Justiça recebe denúncia por naufrágio sob tese de risco assumido de morte

Assumir o risco de matar pode configurar homicídio doloso; Justiça recebe denúncia por naufrágio com mortes em Manaus.

Quando alguém adota uma conduta perigosa e, mesmo prevendo que pode causar mortes, decide agir assim mesmo, o direito penal entende que há assunção do risco — o chamado dolo eventual, hipótese que enquadra o fato como homicídio doloso, nos termos do Código Penal brasileiro.

Foi com base nessa interpretação que a Justiça do Amazonas recebeu denúncia contra o comandante de embarcação Pedro José da Silva Gama, acusado de provocar acidente com três mortes na capital.

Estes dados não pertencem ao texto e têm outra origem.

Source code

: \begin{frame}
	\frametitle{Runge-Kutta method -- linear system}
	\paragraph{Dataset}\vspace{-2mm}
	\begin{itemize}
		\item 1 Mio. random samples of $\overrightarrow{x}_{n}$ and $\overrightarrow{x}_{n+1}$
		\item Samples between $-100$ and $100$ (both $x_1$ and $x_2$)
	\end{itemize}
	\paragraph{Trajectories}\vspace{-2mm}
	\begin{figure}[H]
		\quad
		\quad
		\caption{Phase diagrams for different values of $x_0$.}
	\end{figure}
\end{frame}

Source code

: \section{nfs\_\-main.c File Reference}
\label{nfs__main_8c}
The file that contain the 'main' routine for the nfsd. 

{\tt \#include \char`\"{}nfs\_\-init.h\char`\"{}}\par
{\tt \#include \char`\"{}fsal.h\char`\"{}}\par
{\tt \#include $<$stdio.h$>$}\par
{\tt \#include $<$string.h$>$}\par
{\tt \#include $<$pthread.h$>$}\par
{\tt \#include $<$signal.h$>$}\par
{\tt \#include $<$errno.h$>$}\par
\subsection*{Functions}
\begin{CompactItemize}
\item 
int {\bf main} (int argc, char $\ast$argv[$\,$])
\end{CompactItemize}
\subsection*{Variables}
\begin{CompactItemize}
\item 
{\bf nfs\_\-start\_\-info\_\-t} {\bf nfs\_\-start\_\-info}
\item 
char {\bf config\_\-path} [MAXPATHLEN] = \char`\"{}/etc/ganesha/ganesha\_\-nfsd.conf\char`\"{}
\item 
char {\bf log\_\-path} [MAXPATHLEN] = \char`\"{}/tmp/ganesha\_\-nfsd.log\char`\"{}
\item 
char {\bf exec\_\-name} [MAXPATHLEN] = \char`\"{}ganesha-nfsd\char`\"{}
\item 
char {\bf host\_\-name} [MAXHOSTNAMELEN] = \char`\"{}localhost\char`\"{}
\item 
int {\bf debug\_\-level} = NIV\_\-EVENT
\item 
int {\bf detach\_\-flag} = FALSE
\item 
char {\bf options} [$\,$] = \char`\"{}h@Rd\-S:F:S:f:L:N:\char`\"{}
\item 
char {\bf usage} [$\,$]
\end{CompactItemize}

A decisão é do juiz Fábio Lopes Alfaia, titular da 2.ª Vara do Tribunal do Júri da Comarca de Manaus. Ao admitir a acusação do Ministério Público do Estado do Amazonas, o magistrado apontou a existência de prova da materialidade do crime e de indícios suficientes de autoria, o que autoriza a abertura da ação penal.

O caso envolve o naufrágio da lancha “Lima de Abreu XV”, ocorrido em 13 de fevereiro deste ano, na região do Encontro das Águas. Segundo a denúncia, o comandante conduzia a embarcação em alta velocidade, teria realizado manobras imprudentes — inclusive uma disputa conhecida como “racha” — e ignorado pedidos de passageiros para reduzir a velocidade. Para o Ministério Público, esse conjunto de condutas indica que ele seguiu viagem mesmo diante do risco de causar um acidente grave.

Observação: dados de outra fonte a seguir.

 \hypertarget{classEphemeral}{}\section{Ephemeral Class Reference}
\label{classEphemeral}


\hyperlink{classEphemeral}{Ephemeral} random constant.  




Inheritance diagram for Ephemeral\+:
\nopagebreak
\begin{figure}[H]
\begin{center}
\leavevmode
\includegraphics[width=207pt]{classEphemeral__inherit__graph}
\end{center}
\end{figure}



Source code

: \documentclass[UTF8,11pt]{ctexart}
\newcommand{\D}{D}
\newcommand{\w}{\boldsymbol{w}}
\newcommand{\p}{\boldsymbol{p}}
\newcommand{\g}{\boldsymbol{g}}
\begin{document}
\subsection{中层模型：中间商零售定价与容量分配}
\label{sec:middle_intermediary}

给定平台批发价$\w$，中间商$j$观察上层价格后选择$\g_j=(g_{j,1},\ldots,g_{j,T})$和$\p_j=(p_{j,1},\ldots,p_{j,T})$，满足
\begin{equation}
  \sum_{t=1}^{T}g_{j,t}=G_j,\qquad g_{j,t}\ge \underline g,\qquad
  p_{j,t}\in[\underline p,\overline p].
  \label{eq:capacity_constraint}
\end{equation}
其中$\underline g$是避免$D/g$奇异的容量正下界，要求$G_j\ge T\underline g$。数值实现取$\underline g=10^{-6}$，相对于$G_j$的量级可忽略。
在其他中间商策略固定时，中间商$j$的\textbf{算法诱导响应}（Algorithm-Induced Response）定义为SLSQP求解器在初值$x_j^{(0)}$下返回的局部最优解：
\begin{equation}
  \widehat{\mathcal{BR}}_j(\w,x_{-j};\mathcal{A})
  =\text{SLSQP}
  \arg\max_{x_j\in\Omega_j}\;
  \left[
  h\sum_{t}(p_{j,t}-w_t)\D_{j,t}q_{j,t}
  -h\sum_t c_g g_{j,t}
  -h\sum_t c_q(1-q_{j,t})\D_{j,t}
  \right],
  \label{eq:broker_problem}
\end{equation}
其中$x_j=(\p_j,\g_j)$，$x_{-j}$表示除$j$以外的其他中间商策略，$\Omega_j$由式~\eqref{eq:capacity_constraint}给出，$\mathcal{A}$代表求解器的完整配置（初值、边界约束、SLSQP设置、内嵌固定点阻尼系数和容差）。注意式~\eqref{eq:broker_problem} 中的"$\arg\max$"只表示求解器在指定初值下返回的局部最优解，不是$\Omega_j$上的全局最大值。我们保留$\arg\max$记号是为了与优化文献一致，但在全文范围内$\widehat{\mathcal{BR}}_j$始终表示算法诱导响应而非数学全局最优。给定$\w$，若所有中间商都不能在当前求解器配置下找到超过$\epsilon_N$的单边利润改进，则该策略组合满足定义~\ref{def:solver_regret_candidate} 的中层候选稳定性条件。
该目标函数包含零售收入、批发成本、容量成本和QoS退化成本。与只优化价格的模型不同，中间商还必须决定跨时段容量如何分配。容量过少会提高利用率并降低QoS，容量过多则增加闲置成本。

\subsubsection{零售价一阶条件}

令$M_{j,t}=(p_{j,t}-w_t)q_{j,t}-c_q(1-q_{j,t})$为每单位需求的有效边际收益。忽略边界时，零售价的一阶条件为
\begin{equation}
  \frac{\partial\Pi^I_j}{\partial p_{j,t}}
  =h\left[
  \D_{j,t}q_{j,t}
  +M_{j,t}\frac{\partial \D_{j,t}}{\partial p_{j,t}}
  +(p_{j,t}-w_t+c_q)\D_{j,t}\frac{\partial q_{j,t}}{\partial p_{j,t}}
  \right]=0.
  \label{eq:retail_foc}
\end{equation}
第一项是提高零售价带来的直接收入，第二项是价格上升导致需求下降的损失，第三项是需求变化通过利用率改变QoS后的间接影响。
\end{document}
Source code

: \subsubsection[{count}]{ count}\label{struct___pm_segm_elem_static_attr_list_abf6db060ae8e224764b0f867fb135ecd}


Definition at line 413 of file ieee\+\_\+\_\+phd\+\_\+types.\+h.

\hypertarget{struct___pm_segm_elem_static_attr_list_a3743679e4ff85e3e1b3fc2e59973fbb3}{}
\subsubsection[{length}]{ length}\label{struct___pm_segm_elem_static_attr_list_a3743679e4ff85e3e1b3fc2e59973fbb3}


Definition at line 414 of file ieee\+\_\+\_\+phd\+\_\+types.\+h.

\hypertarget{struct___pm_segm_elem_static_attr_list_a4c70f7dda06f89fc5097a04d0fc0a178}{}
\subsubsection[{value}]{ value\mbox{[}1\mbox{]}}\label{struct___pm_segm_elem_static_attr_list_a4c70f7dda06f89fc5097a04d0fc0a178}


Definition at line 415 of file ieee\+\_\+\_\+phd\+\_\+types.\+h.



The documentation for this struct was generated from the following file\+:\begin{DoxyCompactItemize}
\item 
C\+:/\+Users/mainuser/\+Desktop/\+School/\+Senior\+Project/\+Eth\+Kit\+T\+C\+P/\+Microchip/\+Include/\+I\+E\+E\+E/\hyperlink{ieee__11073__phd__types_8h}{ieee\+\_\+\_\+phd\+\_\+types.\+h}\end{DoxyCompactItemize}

De acordo com a investigação, ao atingir uma área de maior instabilidade, a embarcação foi atingida por ondas sucessivas, permitindo a entrada de grande volume de água e levando ao naufrágio em poucos minutos. O acidente resultou na morte de duas mulheres e um homem, além de pessoas ainda desaparecidas. A denúncia também aponta insuficiência de coletes salva-vidas a bordo.

O Ministério Público atribui ao réu o crime de homicídio com três qualificadoras: motivo fútil, perigo comum e uso de recurso que dificultou a defesa das vítimas. Com o recebimento da denúncia, começa a fase de instrução, em que o acusado apresentará defesa e testemunhas serão ouvidas antes da decisão sobre eventual envio do caso a julgamento pelo Tribunal do Júri.

Pedro José da Silva Gama está preso desde 16 de março, quando se apresentou para cumprir mandado de prisão. As buscas por desaparecidos continuam sob coordenação do Corpo de Bombeiros do Amazonas, atualmente de forma intermitente, com uso de drones, embarcações e equipamentos de sonar.